→ **DATASET CONTENT**:
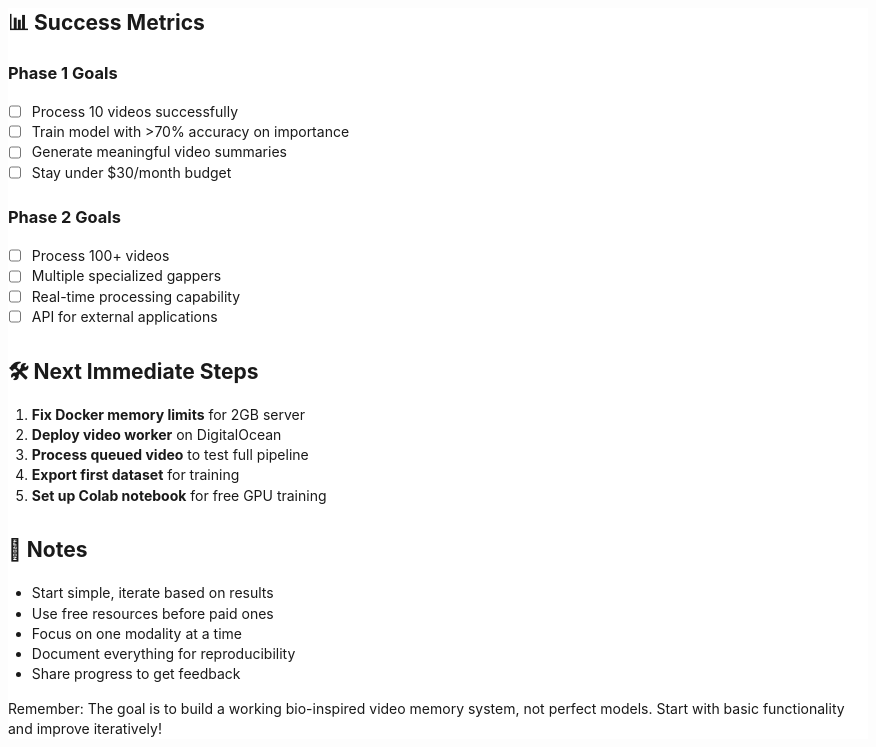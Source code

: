 ## 📊 Success Metrics

### Phase 1 Goals
- [ ] Process 10 videos successfully
- [ ] Train model with >70% accuracy on importance
- [ ] Generate meaningful video summaries
- [ ] Stay under $30/month budget

### Phase 2 Goals
- [ ] Process 100+ videos
- [ ] Multiple specialized gappers
- [ ] Real-time processing capability
- [ ] API for external applications

## 🛠️ Next Immediate Steps

1. **Fix Docker memory limits** for 2GB server
2. **Deploy video worker** on DigitalOcean
3. **Process queued video** to test full pipeline
4. **Export first dataset** for training
5. **Set up Colab notebook** for free GPU training

## 📝 Notes

- Start simple, iterate based on results
- Use free resources before paid ones
- Focus on one modality at a time
- Document everything for reproducibility
- Share progress to get feedback

Remember: The goal is to build a working bio-inspired video memory system, not perfect models. Start with basic functionality and improve iteratively!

→ **REQUIRED ACTION**:
Where a line of the entries contains the word "time", copy that line.

→ **RESPONSE**:
- [ ] Real-time processing capability
- Focus on one modality at a time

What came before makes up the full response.